The rationale for annexing the rock was that it might allow the Soviets to install spies or a listening post to observe missile testing in the area. This wasn’t particularly plausible, and nobody put up much protest—after all it was an uninhabitable islet coated in slippery bird droppings; what could they do with it?

So where does Ireland fit into this tale of an islet whose closest other point is the island of Soay, part of St Kilda, the remote archipelago that’s part of Scotland’s Outer Hebrides?

The rock was certainly known from at least the seventh century, as St Brendan quite accurately describes a place closely resembling Rockall. There’s a legend too that when Fionn mac Cumhaill scooped out Lough Neagh, throwing it into the sea to become the Isle of Man, he tossed a pebble the other way which became Rockall.

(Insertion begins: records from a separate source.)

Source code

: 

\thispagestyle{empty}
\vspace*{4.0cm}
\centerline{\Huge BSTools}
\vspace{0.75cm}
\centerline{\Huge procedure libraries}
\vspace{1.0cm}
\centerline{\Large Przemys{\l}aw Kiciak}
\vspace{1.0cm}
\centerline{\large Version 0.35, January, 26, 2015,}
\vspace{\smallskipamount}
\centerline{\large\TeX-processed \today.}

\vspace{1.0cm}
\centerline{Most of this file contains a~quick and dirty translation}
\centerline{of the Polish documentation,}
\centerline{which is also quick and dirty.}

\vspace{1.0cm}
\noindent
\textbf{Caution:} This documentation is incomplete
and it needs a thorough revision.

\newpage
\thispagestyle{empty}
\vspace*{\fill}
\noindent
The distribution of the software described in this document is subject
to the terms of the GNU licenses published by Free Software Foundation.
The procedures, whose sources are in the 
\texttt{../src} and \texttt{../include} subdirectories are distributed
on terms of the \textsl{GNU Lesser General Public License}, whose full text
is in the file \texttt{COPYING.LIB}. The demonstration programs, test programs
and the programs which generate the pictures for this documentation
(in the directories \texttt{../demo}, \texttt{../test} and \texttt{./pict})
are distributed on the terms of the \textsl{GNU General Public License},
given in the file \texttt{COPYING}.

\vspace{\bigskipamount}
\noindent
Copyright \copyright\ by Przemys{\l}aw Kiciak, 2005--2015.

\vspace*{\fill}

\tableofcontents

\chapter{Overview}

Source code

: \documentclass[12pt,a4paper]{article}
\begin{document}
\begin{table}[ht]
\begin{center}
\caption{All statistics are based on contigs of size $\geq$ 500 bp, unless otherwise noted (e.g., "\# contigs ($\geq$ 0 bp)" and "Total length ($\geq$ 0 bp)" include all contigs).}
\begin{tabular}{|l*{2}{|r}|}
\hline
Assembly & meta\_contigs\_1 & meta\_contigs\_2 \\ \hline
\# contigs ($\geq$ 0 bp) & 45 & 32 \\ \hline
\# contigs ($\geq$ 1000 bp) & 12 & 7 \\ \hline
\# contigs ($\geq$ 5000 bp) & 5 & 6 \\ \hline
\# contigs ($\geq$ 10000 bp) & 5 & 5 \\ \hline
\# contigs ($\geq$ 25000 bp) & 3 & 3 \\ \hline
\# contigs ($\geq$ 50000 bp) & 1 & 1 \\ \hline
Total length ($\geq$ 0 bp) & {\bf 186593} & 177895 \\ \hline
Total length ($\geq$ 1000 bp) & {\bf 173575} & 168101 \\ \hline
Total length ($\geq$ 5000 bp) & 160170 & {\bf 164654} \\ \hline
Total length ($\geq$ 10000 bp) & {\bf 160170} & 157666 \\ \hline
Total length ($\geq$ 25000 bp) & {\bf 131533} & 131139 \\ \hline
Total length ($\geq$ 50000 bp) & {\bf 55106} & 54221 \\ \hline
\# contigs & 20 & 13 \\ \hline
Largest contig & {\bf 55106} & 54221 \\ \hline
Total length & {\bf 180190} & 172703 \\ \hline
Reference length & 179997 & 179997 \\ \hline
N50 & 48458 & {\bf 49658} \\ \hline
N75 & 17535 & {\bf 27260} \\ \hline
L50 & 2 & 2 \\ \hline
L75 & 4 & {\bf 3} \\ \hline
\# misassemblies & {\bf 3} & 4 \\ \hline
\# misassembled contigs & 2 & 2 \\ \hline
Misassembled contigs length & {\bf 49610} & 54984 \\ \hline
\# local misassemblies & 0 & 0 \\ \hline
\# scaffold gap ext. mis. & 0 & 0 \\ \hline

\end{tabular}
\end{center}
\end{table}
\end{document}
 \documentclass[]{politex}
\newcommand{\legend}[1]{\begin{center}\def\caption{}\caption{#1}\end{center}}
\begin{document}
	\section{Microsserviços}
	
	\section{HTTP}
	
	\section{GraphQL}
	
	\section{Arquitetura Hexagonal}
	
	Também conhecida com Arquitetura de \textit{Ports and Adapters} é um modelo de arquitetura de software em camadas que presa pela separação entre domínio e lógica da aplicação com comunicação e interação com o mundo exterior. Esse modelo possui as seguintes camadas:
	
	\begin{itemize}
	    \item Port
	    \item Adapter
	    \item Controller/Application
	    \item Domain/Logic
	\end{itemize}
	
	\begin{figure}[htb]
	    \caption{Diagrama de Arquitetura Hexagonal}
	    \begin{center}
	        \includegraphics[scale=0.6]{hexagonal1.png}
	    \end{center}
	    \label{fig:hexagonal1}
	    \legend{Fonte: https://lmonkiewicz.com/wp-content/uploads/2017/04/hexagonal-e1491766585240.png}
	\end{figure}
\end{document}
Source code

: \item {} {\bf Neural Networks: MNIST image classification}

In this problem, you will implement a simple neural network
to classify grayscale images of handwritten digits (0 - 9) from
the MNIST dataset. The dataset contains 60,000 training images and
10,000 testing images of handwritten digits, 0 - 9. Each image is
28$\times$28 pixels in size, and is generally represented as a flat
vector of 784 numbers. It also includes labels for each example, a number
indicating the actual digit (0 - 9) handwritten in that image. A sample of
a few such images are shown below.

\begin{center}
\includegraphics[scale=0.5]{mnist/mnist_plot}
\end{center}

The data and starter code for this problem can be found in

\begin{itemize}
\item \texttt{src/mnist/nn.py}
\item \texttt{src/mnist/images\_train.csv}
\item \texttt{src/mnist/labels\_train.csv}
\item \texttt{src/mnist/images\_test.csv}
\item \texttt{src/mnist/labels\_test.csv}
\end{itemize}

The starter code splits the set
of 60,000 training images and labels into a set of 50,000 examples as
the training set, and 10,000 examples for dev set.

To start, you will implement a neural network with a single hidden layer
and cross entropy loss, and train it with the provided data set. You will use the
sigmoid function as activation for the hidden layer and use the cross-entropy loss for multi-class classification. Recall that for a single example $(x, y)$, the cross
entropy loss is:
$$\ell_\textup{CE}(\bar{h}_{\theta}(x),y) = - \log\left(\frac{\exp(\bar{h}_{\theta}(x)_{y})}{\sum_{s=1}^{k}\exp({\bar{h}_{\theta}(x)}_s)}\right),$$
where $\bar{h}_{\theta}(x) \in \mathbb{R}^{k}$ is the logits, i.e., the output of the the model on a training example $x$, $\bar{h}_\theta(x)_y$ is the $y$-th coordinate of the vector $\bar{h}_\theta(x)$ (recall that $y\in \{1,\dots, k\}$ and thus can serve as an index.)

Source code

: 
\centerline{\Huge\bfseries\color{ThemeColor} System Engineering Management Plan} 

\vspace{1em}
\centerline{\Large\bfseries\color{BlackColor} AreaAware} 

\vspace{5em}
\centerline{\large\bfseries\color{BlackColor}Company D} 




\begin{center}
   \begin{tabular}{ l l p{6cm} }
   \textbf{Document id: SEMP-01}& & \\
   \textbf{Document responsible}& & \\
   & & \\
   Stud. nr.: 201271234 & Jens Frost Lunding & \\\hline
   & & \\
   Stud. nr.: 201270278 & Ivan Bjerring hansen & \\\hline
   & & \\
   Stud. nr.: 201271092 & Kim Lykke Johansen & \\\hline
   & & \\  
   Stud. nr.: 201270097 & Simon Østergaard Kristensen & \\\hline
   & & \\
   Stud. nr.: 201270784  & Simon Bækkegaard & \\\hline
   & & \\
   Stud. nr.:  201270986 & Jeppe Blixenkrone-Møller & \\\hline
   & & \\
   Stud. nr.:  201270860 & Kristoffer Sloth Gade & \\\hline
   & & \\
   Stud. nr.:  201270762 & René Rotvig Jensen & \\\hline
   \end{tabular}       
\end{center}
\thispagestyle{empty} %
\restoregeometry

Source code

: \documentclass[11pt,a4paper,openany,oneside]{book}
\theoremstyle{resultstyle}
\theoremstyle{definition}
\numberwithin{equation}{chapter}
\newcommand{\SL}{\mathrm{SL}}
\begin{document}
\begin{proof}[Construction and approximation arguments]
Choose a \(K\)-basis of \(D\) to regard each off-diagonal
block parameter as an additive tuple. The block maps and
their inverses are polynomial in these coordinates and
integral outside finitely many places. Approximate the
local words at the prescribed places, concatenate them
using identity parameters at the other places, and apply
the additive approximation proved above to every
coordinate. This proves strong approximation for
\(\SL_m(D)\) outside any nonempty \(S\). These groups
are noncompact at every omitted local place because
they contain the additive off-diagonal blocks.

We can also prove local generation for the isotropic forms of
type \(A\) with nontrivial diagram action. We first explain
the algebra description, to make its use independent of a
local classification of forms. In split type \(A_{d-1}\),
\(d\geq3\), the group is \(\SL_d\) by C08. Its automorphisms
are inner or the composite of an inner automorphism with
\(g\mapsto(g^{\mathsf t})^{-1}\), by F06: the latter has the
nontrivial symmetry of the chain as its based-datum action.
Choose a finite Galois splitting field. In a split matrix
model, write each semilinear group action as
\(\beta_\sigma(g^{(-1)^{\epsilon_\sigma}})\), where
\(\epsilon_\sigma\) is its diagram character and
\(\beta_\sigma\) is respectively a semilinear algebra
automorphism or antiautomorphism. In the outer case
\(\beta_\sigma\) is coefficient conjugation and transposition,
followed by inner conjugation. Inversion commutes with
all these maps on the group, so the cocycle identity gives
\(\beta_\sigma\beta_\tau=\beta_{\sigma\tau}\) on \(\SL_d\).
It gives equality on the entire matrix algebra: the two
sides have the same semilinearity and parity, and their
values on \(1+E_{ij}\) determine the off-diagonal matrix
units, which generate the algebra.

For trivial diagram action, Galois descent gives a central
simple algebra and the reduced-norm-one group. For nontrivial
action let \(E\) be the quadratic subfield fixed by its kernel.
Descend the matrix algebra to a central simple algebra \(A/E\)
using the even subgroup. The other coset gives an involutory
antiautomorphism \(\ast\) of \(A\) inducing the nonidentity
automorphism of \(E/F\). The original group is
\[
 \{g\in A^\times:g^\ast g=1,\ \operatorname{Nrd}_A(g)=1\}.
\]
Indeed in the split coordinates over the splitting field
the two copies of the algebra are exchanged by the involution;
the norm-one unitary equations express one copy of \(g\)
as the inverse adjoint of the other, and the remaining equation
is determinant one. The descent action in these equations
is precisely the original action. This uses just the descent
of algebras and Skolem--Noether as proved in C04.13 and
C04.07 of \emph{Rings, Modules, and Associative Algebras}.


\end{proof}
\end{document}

The islet lies 423 kilometres north-west of Tory Island, which is considerably further away than other points in the Outer Hebrides. Although Ireland refused to recognise Britain’s claim to Rockall, it never asserted its own sovereignty over the rock. Under the UN’s Convention on the Law of the Sea, uninhabitable islets aren’t ‘territory’ meaning they’re not subject to a twelve-nautical-mile exclusion zone.